What needs to be done
Retype each record below word for word, pictures excluded.

Material provided
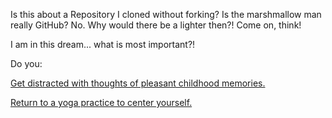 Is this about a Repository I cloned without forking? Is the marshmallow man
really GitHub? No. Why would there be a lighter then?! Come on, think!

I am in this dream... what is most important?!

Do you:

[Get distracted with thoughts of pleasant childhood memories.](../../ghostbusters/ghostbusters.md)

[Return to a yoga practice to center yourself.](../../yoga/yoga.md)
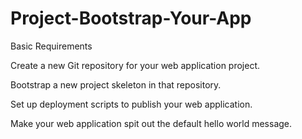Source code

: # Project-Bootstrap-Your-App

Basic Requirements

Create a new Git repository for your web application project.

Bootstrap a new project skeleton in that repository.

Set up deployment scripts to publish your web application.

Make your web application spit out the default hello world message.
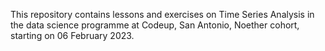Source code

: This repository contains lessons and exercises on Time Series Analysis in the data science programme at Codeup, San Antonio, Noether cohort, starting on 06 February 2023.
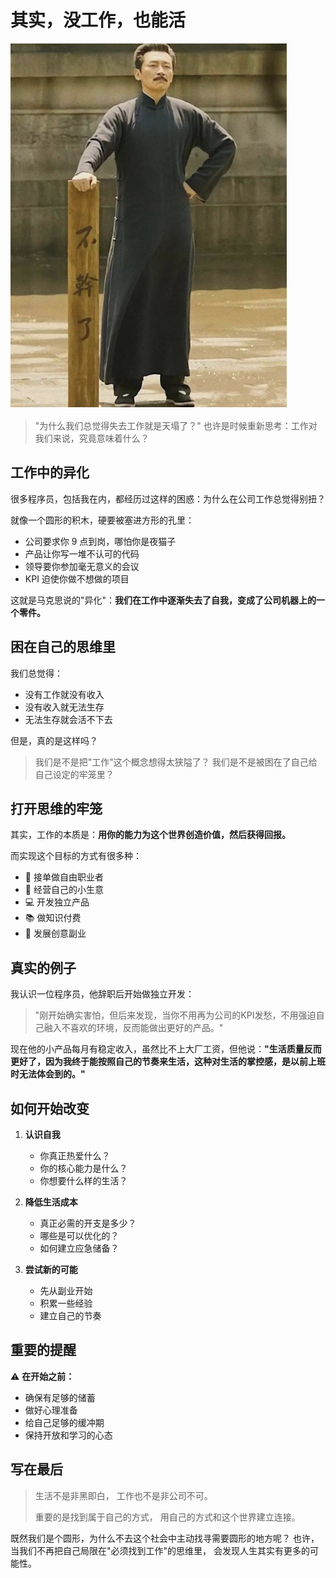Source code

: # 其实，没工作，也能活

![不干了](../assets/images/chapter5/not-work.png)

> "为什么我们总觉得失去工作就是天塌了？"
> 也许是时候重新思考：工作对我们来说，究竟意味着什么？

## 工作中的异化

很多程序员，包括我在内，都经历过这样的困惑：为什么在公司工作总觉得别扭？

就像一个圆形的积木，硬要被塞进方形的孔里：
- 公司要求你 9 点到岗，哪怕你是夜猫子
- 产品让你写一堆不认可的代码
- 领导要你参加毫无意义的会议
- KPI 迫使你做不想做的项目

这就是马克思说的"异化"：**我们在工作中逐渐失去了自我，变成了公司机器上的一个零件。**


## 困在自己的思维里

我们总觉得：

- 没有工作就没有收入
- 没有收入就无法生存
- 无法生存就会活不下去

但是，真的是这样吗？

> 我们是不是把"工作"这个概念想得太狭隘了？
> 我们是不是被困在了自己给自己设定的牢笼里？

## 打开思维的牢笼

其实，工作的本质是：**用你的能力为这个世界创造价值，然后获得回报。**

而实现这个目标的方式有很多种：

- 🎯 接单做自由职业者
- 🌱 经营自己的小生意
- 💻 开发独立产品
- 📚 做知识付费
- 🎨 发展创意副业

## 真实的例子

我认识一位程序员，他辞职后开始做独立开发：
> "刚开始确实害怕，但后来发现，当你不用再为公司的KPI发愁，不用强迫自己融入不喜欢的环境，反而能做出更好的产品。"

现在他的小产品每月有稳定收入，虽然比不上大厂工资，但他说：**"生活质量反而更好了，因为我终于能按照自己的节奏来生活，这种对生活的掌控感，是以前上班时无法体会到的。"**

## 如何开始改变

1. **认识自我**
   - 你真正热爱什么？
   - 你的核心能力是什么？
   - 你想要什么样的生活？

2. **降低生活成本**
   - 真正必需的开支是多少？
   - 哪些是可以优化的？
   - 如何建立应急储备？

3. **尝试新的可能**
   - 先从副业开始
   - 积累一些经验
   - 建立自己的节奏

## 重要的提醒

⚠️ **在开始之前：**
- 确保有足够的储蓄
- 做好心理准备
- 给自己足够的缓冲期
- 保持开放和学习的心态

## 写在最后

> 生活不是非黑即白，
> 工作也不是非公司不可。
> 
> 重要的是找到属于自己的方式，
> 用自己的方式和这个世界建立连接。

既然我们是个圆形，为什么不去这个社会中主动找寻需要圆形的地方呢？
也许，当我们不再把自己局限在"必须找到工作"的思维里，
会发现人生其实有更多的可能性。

Task output
 Is this about a Repository I cloned without forking? Is the marshmallow man
really GitHub? No. Why would there be a lighter then?! Come on, think!

I am in this dream... what is most important?!

Do you:

[Get distracted with thoughts of pleasant childhood memories.](../../ghostbusters/ghostbusters.md)

[Return to a yoga practice to center yourself.](../../yoga/yoga.md)
Source code

: # Project-Bootstrap-Your-App

Basic Requirements

Create a new Git repository for your web application project.

Bootstrap a new project skeleton in that repository.

Set up deployment scripts to publish your web application.

Make your web application spit out the default hello world message.
Source code

: This repository contains lessons and exercises on Time Series Analysis in the data science programme at Codeup, San Antonio, Noether cohort, starting on 06 February 2023.
Source code

: # 其实，没工作，也能活

![不干了](../assets/images/chapter5/not-work.png)

> "为什么我们总觉得失去工作就是天塌了？"
> 也许是时候重新思考：工作对我们来说，究竟意味着什么？

## 工作中的异化

很多程序员，包括我在内，都经历过这样的困惑：为什么在公司工作总觉得别扭？

就像一个圆形的积木，硬要被塞进方形的孔里：
- 公司要求你 9 点到岗，哪怕你是夜猫子
- 产品让你写一堆不认可的代码
- 领导要你参加毫无意义的会议
- KPI 迫使你做不想做的项目

这就是马克思说的"异化"：**我们在工作中逐渐失去了自我，变成了公司机器上的一个零件。**


## 困在自己的思维里

我们总觉得：

- 没有工作就没有收入
- 没有收入就无法生存
- 无法生存就会活不下去

但是，真的是这样吗？

> 我们是不是把"工作"这个概念想得太狭隘了？
> 我们是不是被困在了自己给自己设定的牢笼里？

## 打开思维的牢笼

其实，工作的本质是：**用你的能力为这个世界创造价值，然后获得回报。**

而实现这个目标的方式有很多种：

- 🎯 接单做自由职业者
- 🌱 经营自己的小生意
- 💻 开发独立产品
- 📚 做知识付费
- 🎨 发展创意副业

## 真实的例子

我认识一位程序员，他辞职后开始做独立开发：
> "刚开始确实害怕，但后来发现，当你不用再为公司的KPI发愁，不用强迫自己融入不喜欢的环境，反而能做出更好的产品。"

现在他的小产品每月有稳定收入，虽然比不上大厂工资，但他说：**"生活质量反而更好了，因为我终于能按照自己的节奏来生活，这种对生活的掌控感，是以前上班时无法体会到的。"**

## 如何开始改变

1. **认识自我**
   - 你真正热爱什么？
   - 你的核心能力是什么？
   - 你想要什么样的生活？

2. **降低生活成本**
   - 真正必需的开支是多少？
   - 哪些是可以优化的？
   - 如何建立应急储备？

3. **尝试新的可能**
   - 先从副业开始
   - 积累一些经验
   - 建立自己的节奏

## 重要的提醒

⚠️ **在开始之前：**
- 确保有足够的储蓄
- 做好心理准备
- 给自己足够的缓冲期
- 保持开放和学习的心态

## 写在最后

> 生活不是非黑即白，
> 工作也不是非公司不可。
> 
> 重要的是找到属于自己的方式，
> 用自己的方式和这个世界建立连接。

既然我们是个圆形，为什么不去这个社会中主动找寻需要圆形的地方呢？
也许，当我们不再把自己局限在"必须找到工作"的思维里，
会发现人生其实有更多的可能性。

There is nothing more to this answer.